Task item - Only the lines in the entries below from the line with "en modo escritorio" to the line with "As you go through", both included, belong in the answer, transcribed exactly and without pictures.

Recorded data -
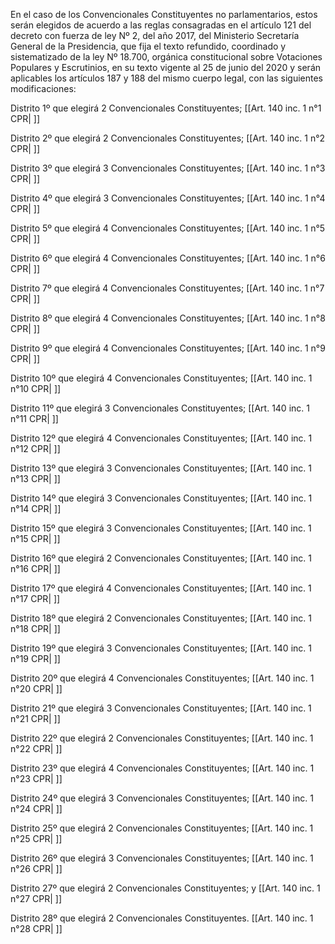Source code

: En el caso de los Convencionales Constituyentes no parlamentarios, estos serán elegidos de acuerdo a las reglas consagradas en el artículo 121 del decreto con fuerza de ley Nº 2, del año 2017, del Ministerio Secretaría General de la Presidencia, que fija el texto refundido, coordinado y sistematizado de la ley Nº 18.700, orgánica constitucional sobre Votaciones Populares y Escrutinios, en su texto vigente al 25 de junio del 2020 y serán aplicables los artículos 187 y 188 del mismo cuerpo legal, con las siguientes modificaciones:

Distrito 1º que elegirá 2 Convencionales Constituyentes; [[Art. 140 inc. 1 n°1 CPR| ]]

Distrito 2º que elegirá 2 Convencionales Constituyentes; [[Art. 140 inc. 1 n°2 CPR| ]]

Distrito 3º que elegirá 3 Convencionales Constituyentes; [[Art. 140 inc. 1 n°3 CPR| ]]

Distrito 4º que elegirá 3 Convencionales Constituyentes; [[Art. 140 inc. 1 n°4 CPR| ]]

Distrito 5º que elegirá 4 Convencionales Constituyentes; [[Art. 140 inc. 1 n°5 CPR| ]]

Distrito 6º que elegirá 4 Convencionales Constituyentes; [[Art. 140 inc. 1 n°6 CPR| ]]

Distrito 7º que elegirá 4 Convencionales Constituyentes; [[Art. 140 inc. 1 n°7 CPR| ]]

Distrito 8º que elegirá 4 Convencionales Constituyentes; [[Art. 140 inc. 1 n°8 CPR| ]]

Distrito 9º que elegirá 4 Convencionales Constituyentes; [[Art. 140 inc. 1 n°9 CPR| ]]

Distrito 10º que elegirá 4 Convencionales Constituyentes; [[Art. 140 inc. 1 n°10 CPR| ]]

Distrito 11º que elegirá 3 Convencionales Constituyentes; [[Art. 140 inc. 1 n°11 CPR| ]]

Distrito 12º que elegirá 4 Convencionales Constituyentes; [[Art. 140 inc. 1 n°12 CPR| ]]

Distrito 13º que elegirá 3 Convencionales Constituyentes; [[Art. 140 inc. 1 n°13 CPR| ]]

Distrito 14º que elegirá 3 Convencionales Constituyentes; [[Art. 140 inc. 1 n°14 CPR| ]]

Distrito 15º que elegirá 3 Convencionales Constituyentes; [[Art. 140 inc. 1 n°15 CPR| ]]

Distrito 16º que elegirá 2 Convencionales Constituyentes; [[Art. 140 inc. 1 n°16 CPR| ]]

Distrito 17º que elegirá 4 Convencionales Constituyentes; [[Art. 140 inc. 1 n°17 CPR| ]]

Distrito 18º que elegirá 2 Convencionales Constituyentes; [[Art. 140 inc. 1 n°18 CPR| ]]

Distrito 19º que elegirá 3 Convencionales Constituyentes; [[Art. 140 inc. 1 n°19 CPR| ]]

Distrito 20º que elegirá 4 Convencionales Constituyentes; [[Art. 140 inc. 1 n°20 CPR| ]]

Distrito 21º que elegirá 3 Convencionales Constituyentes; [[Art. 140 inc. 1 n°21 CPR| ]]

Distrito 22º que elegirá 2 Convencionales Constituyentes; [[Art. 140 inc. 1 n°22 CPR| ]]

Distrito 23º que elegirá 4 Convencionales Constituyentes; [[Art. 140 inc. 1 n°23 CPR| ]]

Distrito 24º que elegirá 3 Convencionales Constituyentes; [[Art. 140 inc. 1 n°24 CPR| ]]

Distrito 25º que elegirá 2 Convencionales Constituyentes; [[Art. 140 inc. 1 n°25 CPR| ]]

Distrito 26º que elegirá 3 Convencionales Constituyentes; [[Art. 140 inc. 1 n°26 CPR| ]]

Distrito 27º que elegirá 2 Convencionales Constituyentes; y [[Art. 140 inc. 1 n°27 CPR| ]]

Distrito 28º que elegirá 2 Convencionales Constituyentes. [[Art. 140 inc. 1 n°28 CPR| ]]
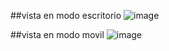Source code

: ##vista en modo escritorio
![image](https://user-images.githubusercontent.com/99555143/216692980-396f77be-d995-4571-9471-f5a3286e0dbc.png)

##vista en modo movil
![image](https://user-images.githubusercontent.com/99555143/216696254-13d0db15-9b34-4831-b9dc-63dea013414e.png)


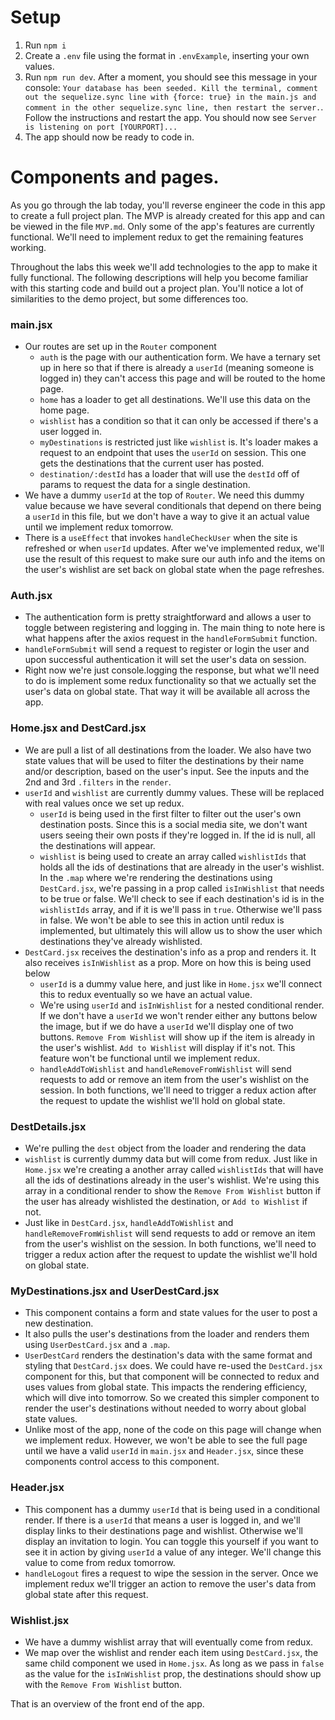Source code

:# Setup
1. Run `npm i`
2. Create a `.env` file using the format in `.envExample`, inserting your own values. 
3. Run `npm run dev`. After a moment, you should see this message in your console: `Your database has been seeded. Kill the terminal, comment out the sequelize.sync line with {force: true} in the main.js and comment in the other sequelize.sync line, then restart the server.`. Follow the instructions and restart the app. You should now see `Server is listening on port [YOURPORT]...`
4. The app should now be ready to code in. 

# Components and pages. 

As you go through the lab today, you'll reverse engineer the code in this app to create a full project plan. The MVP is already created for this app and can be viewed in the file `MVP.md`. Only some of the app's features are currently functional. We'll need to implement redux to get the remaining features working. 

Throughout the labs this week we'll add technologies to the app to make it fully functional. The following descriptions will help you become familiar with this starting code and build out a project plan. You'll notice a lot of similarities to the demo project, but some differences too.

### main.jsx
- Our routes are set up in the `Router` component
    - `auth` is the page with our authentication form. We have a ternary set up in here so that if there is already a `userId` (meaning someone is logged in) they can't access this page and will be routed to the home page. 
    - `home` has a loader to get all destinations. We'll use this data on the home page. 
    - `wishlist` has a condition so that it can only be accessed if there's a user logged in.  
    - `myDestinations` is restricted just like `wishlist` is. It's loader makes a request to an endpoint that uses the `userId` on session. This one gets the destinations that the current user has posted. 
    - `destination/:destId` has a loader that will use the `destId` off of params to request the data for a single destination. 
- We have a dummy `userId` at the top of `Router`. We need this dummy value because we have several conditionals that depend on there being a `userId` in this file, but we don't have a way to give it an actual value until we implement redux tomorrow. 
- There is a `useEffect` that invokes `handleCheckUser` when the site is refreshed or when `userId` updates. After we've implemented redux, we'll use the result of this request to make sure our auth info and the items on the user's wishlist are set back on global state when the page refreshes. 

### Auth.jsx 
- The authentication form is pretty straightforward and allows a user to toggle between registering and logging in. The main thing to note here is what happens after the axios request in the `handleFormSubmit` function.
- `handleFormSubmit` will send a request to register or login the user and upon successful authentication it will set the user's data on session.
- Right now we're just console.logging the response, but what we'll need to do is implement some redux functionality so that we actually set the user's data on global state. That way it will be available all across the app.

### Home.jsx and DestCard.jsx
- We are pull a list of all destinations from the loader. We also have two state values that will be used to filter the destinations by their name and/or description, based on the user's input. See the inputs and the 2nd and 3rd `.filters` in the `render`. 
- `userId` and `wishlist` are currently dummy values. These will be replaced with real values once we set up redux.
    - `userId` is being used in the first filter to filter out the user's own destination posts. Since this is a social media site, we don't want users seeing their own posts if they're logged in. If the id is null, all the destinations will appear. 
    - `wishlist` is being used to create an array called `wishlistIds` that holds all the ids of destinations that are already in the user's wishlist. In the `.map` where we're rendering the destinations using `DestCard.jsx`, we're passing in a prop called `isInWishlist` that needs to be true or false. We'll check to see if each destination's id is in the `wishlistIds` array, and if it is we'll pass in `true`. Otherwise we'll pass in false. We won't be able to see this in action until redux is implemented, but ultimately this will allow us to show the user which destinations they've already wishlisted. 
- `DestCard.jsx` receives the destination's info as a prop and renders it. It also receives `isInWishlist` as a prop. More on how this is being used below
    - `userId` is a dummy value here, and just like in `Home.jsx` we'll connect this to redux eventually so we have an actual value. 
    - We're using `userId` and `isInWishlist` for a nested conditional render. If we don't have a `userId` we won't render either any buttons below the image, but if we do have a `userId` we'll display one of two buttons. `Remove From Wishlist` will show up if the item is already in the user's wishlist. `Add to Wishlist` will display if it's not. This feature won't be functional until we implement redux. 
    - `handleAddToWishlist` and `handleRemoveFromWishlist` will send requests to add or remove an item from the user's wishlist on the session. In both functions, we'll need to trigger a redux action after the request to update the wishlist we'll hold on global state. 

### DestDetails.jsx
- We're pulling the `dest` object from the loader and rendering the data
- `wishlist` is currently dummy data but will come from redux. Just like in `Home.jsx` we're creating a another array called `wishlistIds` that will have all the ids of destinations already in the user's wishlist. We're using this array in a conditional render to show the `Remove From Wishlist` button if the user has already wishlisted the destination, or `Add to Wishlist` if not. 
- Just like in `DestCard.jsx`, `handleAddToWishlist` and `handleRemoveFromWishlist` will send requests to add or remove an item from the user's wishlist on the session. In both functions, we'll need to trigger a redux action after the request to update the wishlist we'll hold on global state. 

### MyDestinations.jsx and UserDestCard.jsx
- This component contains a form and state values for the user to post a new destination. 
- It also pulls the user's destinations from the loader and renders them using `UserDestCard.jsx` and a `.map`. 
- `UserDestCard` renders the destination's data with the same format and styling that `DestCard.jsx` does. We could have re-used the `DestCard.jsx` component for this, but that component will be connected to redux and uses values from global state. This impacts the rendering efficiency, which will dive into tomorrow. So we created this simpler component to render the user's destinations without needed to worry about global state values. 
- Unlike most of the app, none of the code on this page will change when we implement redux. However, we won't be able to see the full page until we have a valid `userId` in `main.jsx` and `Header.jsx`, since these components control access to this component. 

### Header.jsx
- This component has a dummy `userId` that is being used in a conditional render. If there is a `userId` that means a user is logged in, and we'll display links to their destinations page and wishlist. Otherwise we'll display an invitation to login. You can toggle this yourself if you want to see it in action by giving `userId` a value of any integer. We'll change this value to come from redux tomorrow. 
- `handleLogout` fires a request to wipe the session in the server. Once we implement redux we'll trigger an action to remove the user's data from global state after this request. 

### Wishlist.jsx 
- We have a dummy wishlist array that will eventually come from redux. 
- We map over the wishlist and render each item using `DestCard.jsx`, the same child component we used in `Home.jsx`. As long as we pass in `false` as the value for the  `isInWishlist` prop, the destinations should show up with the `Remove From Wishlist` button. 


That is an overview of the front end of the app.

Expected answer -
: ##vista en modo escritorio
![image](https://user-images.githubusercontent.com/99555143/216692980-396f77be-d995-4571-9471-f5a3286e0dbc.png)

##vista en modo movil
![image](https://user-images.githubusercontent.com/99555143/216696254-13d0db15-9b34-4831-b9dc-63dea013414e.png)


Source code

:# Setup
1. Run `npm i`
2. Create a `.env` file using the format in `.envExample`, inserting your own values. 
3. Run `npm run dev`. After a moment, you should see this message in your console: `Your database has been seeded. Kill the terminal, comment out the sequelize.sync line with {force: true} in the main.js and comment in the other sequelize.sync line, then restart the server.`. Follow the instructions and restart the app. You should now see `Server is listening on port [YOURPORT]...`
4. The app should now be ready to code in. 

# Components and pages. 

As you go through the lab today, you'll reverse engineer the code in this app to create a full project plan. The MVP is already created for this app and can be viewed in the file `MVP.md`. Only some of the app's features are currently functional. We'll need to implement redux to get the remaining features working. 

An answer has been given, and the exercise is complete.